I used to joke that this was a simulation until I became convinced the dude at the sketchy gas station near my house is an NPC. He says 3 total sentences and he’s there no matter what time of day I show up. I am no longer joking.
i want the dreams to chase me for once
if you think the last 12 months dragged on, just think how your dog feels. he’s probably sick of having you home for the 7 years
Fact: alligators and crocodiles do not like each other, but they will share a human if necessary.
I don’t have a gf, but I do know a woman who in the car often asks where this is going so I show her the GPS & she gets mad for some reason.
Can we just save all our energy and use it on something useful like arguing about something that will never change?
Diet Coke: Making people feel better about ordering two Big Macs and a large fry since 1982.
Everyone else could have their eyes shut, runny noses and food in their teeth but if I look thin, it’s a GREAT group photo.
[on an interview]
Him: What are your bartending qualifications? *sips coffee*
Me: *slides coaster under his mug as he puts it down*
Him: *spits out coffee* Holy shit
Mom told me to quit calling the postman a mail escort.
[at hotel]
Friend: Heard your wife last night…she’s a screamer
[flashback to my toenail scratching her leg in bed]
Me: Yep, nailed her
The Lord of the Rings is my favorite movie about how he didn’t go to Jared®️
I love my kids and wouldn’t trade them for anything…

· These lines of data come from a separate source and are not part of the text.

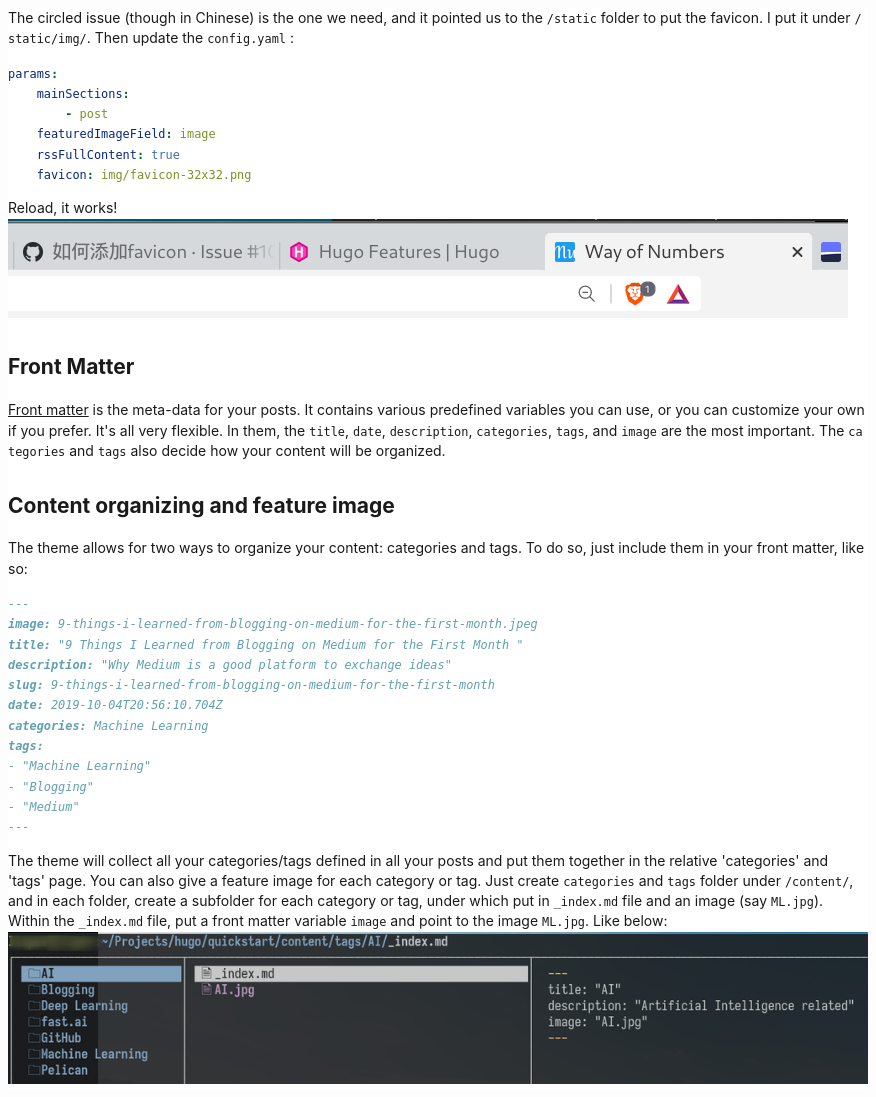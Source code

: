 The circled issue (though in Chinese) is the one we need, and it pointed us to the `/static` folder to put the favicon. I put it under `/static/img/`. Then update the `config.yaml` :
```yaml
params:
    mainSections:
        - post
    featuredImageField: image
    rssFullContent: true
    favicon: img/favicon-32x32.png
```
Reload, it works!
![favicon_works](favicon_works.png)
## Front Matter
[Front matter](https://gohugo.io/content-management/front-matter/) is the meta-data for your posts. It contains various predefined variables you can use, or you can customize your own if you prefer. It's all very flexible. In them, the `title`, `date`, `description`, `categories`, `tags`, and `image` are the most important. The `categories` and `tags` also decide how your content will be organized. 

## Content organizing and feature image
The theme allows for two ways to organize your content: categories and tags. To do so, just include them in your front matter, like so:
```markdown
---
image: 9-things-i-learned-from-blogging-on-medium-for-the-first-month.jpeg
title: "9 Things I Learned from Blogging on Medium for the First Month "
description: "Why Medium is a good platform to exchange ideas"
slug: 9-things-i-learned-from-blogging-on-medium-for-the-first-month
date: 2019-10-04T20:56:10.704Z
categories: Machine Learning
tags: 
- "Machine Learning"
- "Blogging"
- "Medium"
---
```
The theme will collect all your categories/tags defined in all your posts and put them together in the relative 'categories' and 'tags' page. You can also give a feature image for each category or tag. Just create `categories` and `tags` folder under `/content/`, and in each folder, create a subfolder for each category or tag, under which put in `_index.md` file and an image (say `ML.jpg`). Within the `_index.md` file, put a front matter variable `image` and point to the image `ML.jpg`. Like below:
![feature_image_cat_tag](feature_image_cat_tag.png)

[both kids wake up sneezing]
…more than a giant bottle of hand sanitizer right about now.
[hotel room]
Her: why are you making the bed
Me: I can’t have housekeeping thinking we’re slobs, Karen
The year is 2200. All fossil fuels are depleted. Our only source for coal is Santa Claus. Everyone must be naughty for the sake of mankind.
Co-worker: My husband & I are praying for a baby. Me: You know that’s not how you get 1, right? You gotta have sex. What does HR want now?
Many English names are derived from occupations, like Fletcher (arrow maker), Cooper (barrel maker), or Cunningham (tricky pig).
Female praying mantises bite the heads off males while mating, so if your mantis boyfriend shows up without a head, he was cheating on you.
One of Jesus’ most impressive accomplishments was being 33 years old and still having 12 really close friends.
It’s bath time, darling, fetch me my toaster.
“Mushrooms taste like the skeletons of strawberries” and other strange things my 4yo says
No Himalayan cow hoof for me please. I’m yak toes intolerant.
Our dishwasher works exceedingly well, as long as you only put clean dishes in it.
[Jail]
INMATE: I killed a guy.
SCOOBY DOO VILLAIN: I got caught trying to haunt an old warehouse by a bunch of teenagers and a talking dog.
Before the invention of the hose, firefighters had to put fires out with their fists.